# Problem statement:
Where the word "rootEl" appears in a line below, copy the whole line.

'''

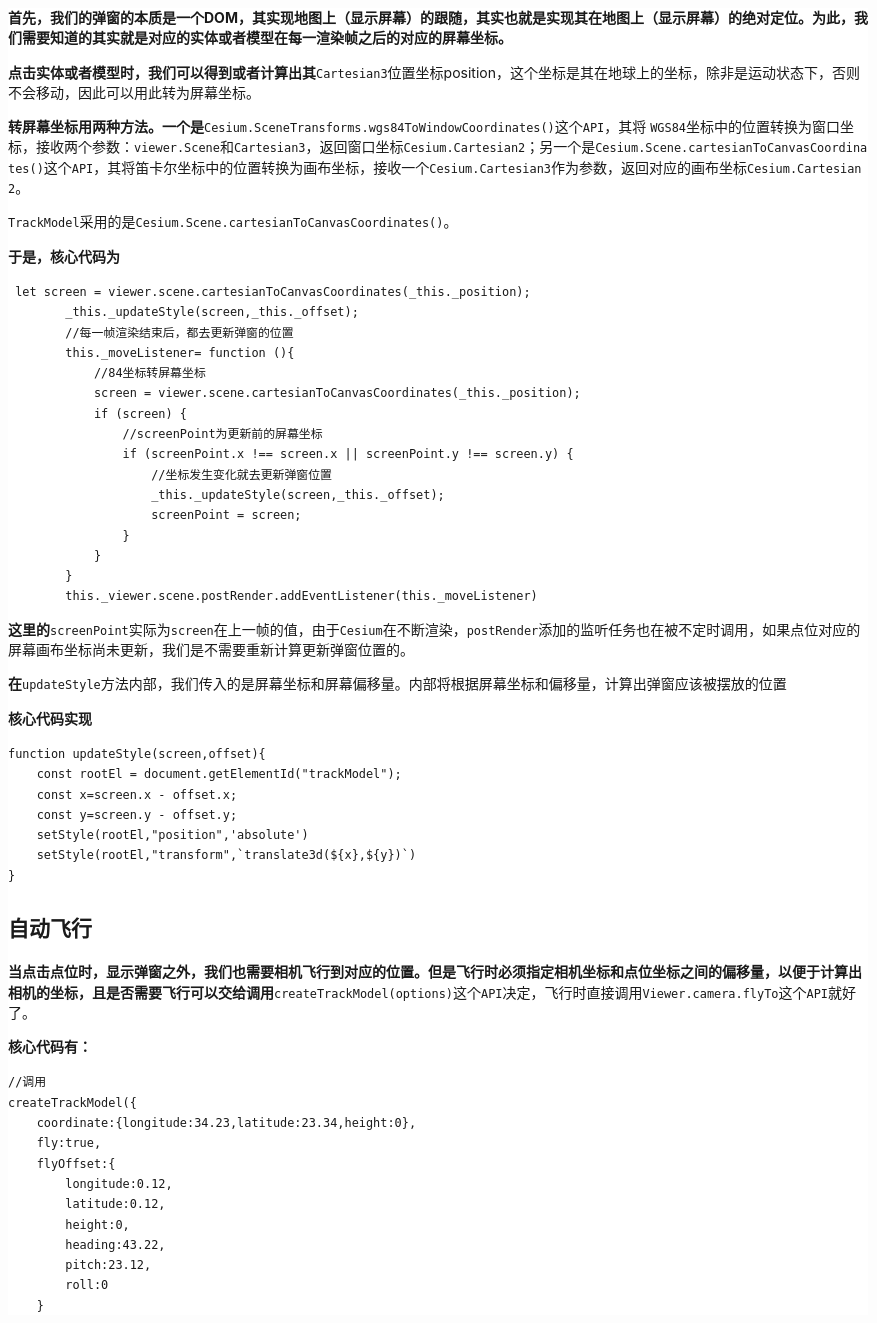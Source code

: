**首先，我们的弹窗的本质是一个DOM，其实现地图上（显示屏幕）的跟随，其实也就是实现其在地图上（显示屏幕）的绝对定位。为此，我们需要知道的其实就是对应的实体或者模型在每一渲染帧之后的对应的屏幕坐标。**

**点击实体或者模型时，我们可以得到或者计算出其**`Cartesian3`位置坐标position，这个坐标是其在地球上的坐标，除非是运动状态下，否则不会移动，因此可以用此转为屏幕坐标。

**转屏幕坐标用两种方法。一个是**`Cesium.SceneTransforms.wgs84ToWindowCoordinates()`这个`API`，其将 `WGS84`坐标中的位置转换为窗口坐标，接收两个参数：`viewer.Scene`和`Cartesian3`，返回窗口坐标`Cesium.Cartesian2`；另一个是`Cesium.Scene.cartesianToCanvasCoordinates()`这个`API`，其将笛卡尔坐标中的位置转换为画布坐标，接收一个`Cesium.Cartesian3`作为参数，返回对应的画布坐标`Cesium.Cartesian2`。

`TrackModel`采用的是`Cesium.Scene.cartesianToCanvasCoordinates()`。

**于是，核心代码为**

```
 let screen = viewer.scene.cartesianToCanvasCoordinates(_this._position);
        _this._updateStyle(screen,_this._offset);
        //每一帧渲染结束后，都去更新弹窗的位置
        this._moveListener= function (){
            //84坐标转屏幕坐标
            screen = viewer.scene.cartesianToCanvasCoordinates(_this._position);
            if (screen) {
                //screenPoint为更新前的屏幕坐标
                if (screenPoint.x !== screen.x || screenPoint.y !== screen.y) {
                    //坐标发生变化就去更新弹窗位置
                    _this._updateStyle(screen,_this._offset);
                    screenPoint = screen;
                }
            }
        }
        this._viewer.scene.postRender.addEventListener(this._moveListener)
```

**这里的**`screenPoint`实际为`screen`在上一帧的值，由于`Cesium`在不断渲染，`postRender`添加的监听任务也在被不定时调用，如果点位对应的屏幕画布坐标尚未更新，我们是不需要重新计算更新弹窗位置的。

**在**`updateStyle`方法内部，我们传入的是屏幕坐标和屏幕偏移量。内部将根据屏幕坐标和偏移量，计算出弹窗应该被摆放的位置

**核心代码实现**

```
function updateStyle(screen,offset){
    const rootEl = document.getElementId("trackModel");
    const x=screen.x - offset.x;
    const y=screen.y - offset.y;
    setStyle(rootEl,"position",'absolute')
    setStyle(rootEl,"transform",`translate3d(${x},${y})`)
}
```

## 自动飞行

**当点击点位时，显示弹窗之外，我们也需要相机飞行到对应的位置。但是飞行时必须指定相机坐标和点位坐标之间的偏移量，以便于计算出相机的坐标，且是否需要飞行可以交给调用**`createTrackModel(options)`这个`API`决定，飞行时直接调用`Viewer.camera.flyTo`这个`API`就好了。

**核心代码有：**

```
//调用
createTrackModel({
    coordinate:{longitude:34.23,latitude:23.34,height:0},
    fly:true,
    flyOffset:{
        longitude:0.12,
        latitude:0.12,
        height:0,
        heading:43.22,
        pitch:23.12,
        roll:0
    }
```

'''

# Response box:
    const rootEl = document.getElementId("trackModel");
    setStyle(rootEl,"position",'absolute')
    setStyle(rootEl,"transform",`translate3d(${x},${y})`)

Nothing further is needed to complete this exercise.